Diagnosis of Non-ST-Elevation Acute Coronary Syndrome by the Measurement of Heart-Type Fatty Acid Binding Protein in Serum: A Prospective Case Control Study.

A prospective case control study was undertaken to evaluate the diagnostic performance of serum heart-type fatty acid binding protein (HFABP) in comparison to cardiac TnT and TnI in 33 patients admitted with chest pain, diagnosed as NSTE-ACS (non ST elevation acute coronary syndrome) and 22 healthy controls. Area under the receiver operating curve (AUC) was highest for H-FABP (AUC 0.79; 95% CI 0.66-0.89) versus cTnI (AUC 0.73; 95% CI 0.59-0.84) and cTnT (AUC 0.71; 95% CI 0.57-0.83). The H-FABP level above 6.5 ng/mL showed 56.7% (CI 37.4-74.5) sensitivity, 0.5 (95% CI 0.3-0.7) negative likelihood ratio (-LR), 100% (CI 84.6-100.0) specificity, and 100% (CI 79.4-100.0) positive predictive value (PPV), 62.9% (CI 44.9-78.5) negative predictive value (NPV). cTnI level above 0.009 μg/L had 40% (CI 22.7-59.4) sensitivity, 0.6 (95% CI 0.4-0.8) -LR, 100% (CI 84.6-100.0) specificity, 100% (CI 73.5-100.0) PPV, and 55% (CI 38.5-70.7) NPV. cTnT showed 46.7% (CI 28.3-65.7) sensitivity, 0.5 (95% CI 0.4-0.7) -LR, 100% (CI 84.6-100.0) specificity, 100% (CI 76.8-100.0) PPV, and 57.9% (CI 40.8-73.7) NPV at level above 9 μg/L. +LR were 12.5 (95% CI 1.8-86.8), 1.7 (95% CI 1.0-3.0), and 1.2 (95% CI 0.8-1.9) for H-FABP, cTnI, and cTnT respectively.
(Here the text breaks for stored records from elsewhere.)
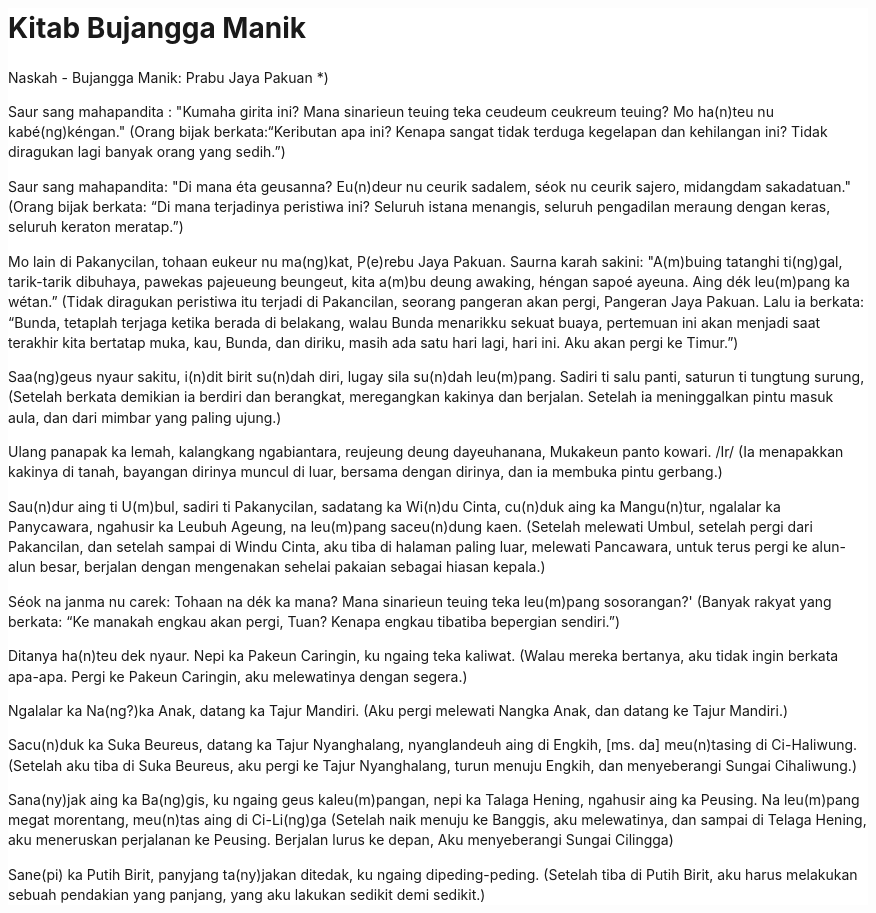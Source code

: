 # Kitab Bujangga Manik

Naskah - Bujangga Manik: Prabu Jaya Pakuan *)

Saur sang mahapandita : "Kumaha girita ini? Mana sinarieun teuing teka ceudeum ceukreum teuing? Mo ha(n)teu nu kabé(ng)kéngan." (Orang bijak berkata:“Keributan apa ini? Kenapa sangat tidak terduga kegelapan dan kehilangan ini? Tidak diragukan lagi banyak orang yang sedih.”)

Saur sang mahapandita: "Di mana éta geusanna? Eu(n)deur nu ceurik sadalem, séok nu ceurik sajero, midangdam sakadatuan." (Orang bijak berkata: “Di mana terjadinya peristiwa ini? Seluruh istana menangis, seluruh pengadilan meraung dengan keras, seluruh keraton meratap.”)

Mo lain di Pakanycilan, tohaan eukeur nu ma(ng)kat, P(e)rebu Jaya Pakuan. Saurna karah sakini: "A(m)buing tatanghi ti(ng)gal, tarik-tarik dibuhaya, pawekas pajeueung beungeut, kita a(m)bu deung awaking, héngan sapoé ayeuna. Aing dék leu(m)pang ka wétan.” (Tidak diragukan peristiwa itu terjadi di Pakancilan, seorang pangeran akan pergi, Pangeran Jaya Pakuan. Lalu ia berkata: “Bunda, tetaplah terjaga ketika berada di belakang, walau Bunda menarikku sekuat buaya, pertemuan ini akan menjadi saat terakhir kita bertatap muka, kau, Bunda, dan diriku, masih ada satu hari lagi, hari ini. Aku akan pergi ke Timur.”)

Saa(ng)geus nyaur sakitu, i(n)dit birit su(n)dah diri, lugay sila su(n)dah leu(m)pang. Sadiri ti salu panti, saturun ti tungtung surung, (Setelah berkata demikian ia berdiri dan berangkat, meregangkan kakinya dan berjalan. Setelah ia meninggalkan pintu masuk aula, dan dari mimbar yang paling ujung.)

Ulang panapak ka lemah, kalangkang ngabiantara, reujeung deung dayeuhanana, Mukakeun panto kowari. /Ir/ (Ia menapakkan kakinya di tanah, bayangan dirinya muncul di luar, bersama dengan dirinya, dan ia membuka pintu gerbang.)

Sau(n)dur aing ti U(m)bul, sadiri ti Pakanycilan, sadatang ka Wi(n)du Cinta, cu(n)duk aing ka Mangu(n)tur, ngalalar ka Panycawara, ngahusir ka Leubuh Ageung, na leu(m)pang saceu(n)dung kaen. (Setelah melewati Umbul, setelah pergi dari Pakancilan, dan setelah sampai di Windu Cinta, aku tiba di halaman paling luar, melewati Pancawara, untuk terus pergi ke alun-alun besar, berjalan dengan mengenakan sehelai pakaian sebagai hiasan kepala.)

Séok na janma nu carek: Tohaan na dék ka mana? Mana sinarieun teuing teka leu(m)pang sosorangan?' (Banyak rakyat yang berkata: “Ke manakah engkau akan pergi, Tuan? Kenapa engkau tibatiba bepergian sendiri.”)

Ditanya ha(n)teu dek nyaur. Nepi ka Pakeun Caringin, ku ngaing teka kaliwat. (Walau mereka bertanya, aku tidak ingin berkata apa-apa. Pergi ke Pakeun Caringin, aku melewatinya dengan segera.)


Ngalalar ka Na(ng?)ka Anak, datang ka Tajur Mandiri. (Aku pergi melewati Nangka Anak, dan datang ke Tajur Mandiri.)

Sacu(n)duk ka Suka Beureus, datang ka Tajur Nyanghalang, nyanglandeuh aing di Engkih, [ms. da] meu(n)tasing di Ci-Haliwung. (Setelah aku tiba di Suka Beureus, aku pergi ke Tajur Nyanghalang, turun menuju Engkih, dan menyeberangi Sungai Cihaliwung.)

Sana(ny)jak aing ka Ba(ng)gis, ku ngaing geus kaleu(m)pangan, nepi ka Talaga Hening, ngahusir aing ka Peusing. Na leu(m)pang megat morentang, meu(n)tas aing di Ci-Li(ng)ga (Setelah naik menuju ke Banggis, aku melewatinya, dan sampai di Telaga Hening, aku meneruskan perjalanan ke Peusing. Berjalan lurus ke depan, Aku menyeberangi Sungai Cilingga)

Sane(pi) ka Putih Birit, panyjang ta(ny)jakan ditedak, ku ngaing dipeding-peding. (Setelah tiba di Putih Birit, aku harus melakukan sebuah pendakian yang panjang, yang aku lakukan sedikit demi sedikit.)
In conclusion measurement of H-FABP is a valuable tool in the early diagnosis of patients with chest pain (6-8 hrs) and seems to be a preferred biomarker in the differential diagnosis of NSTE-ACS. More studies are needed to determine whether serum H-FABP further improves diagnostic performance.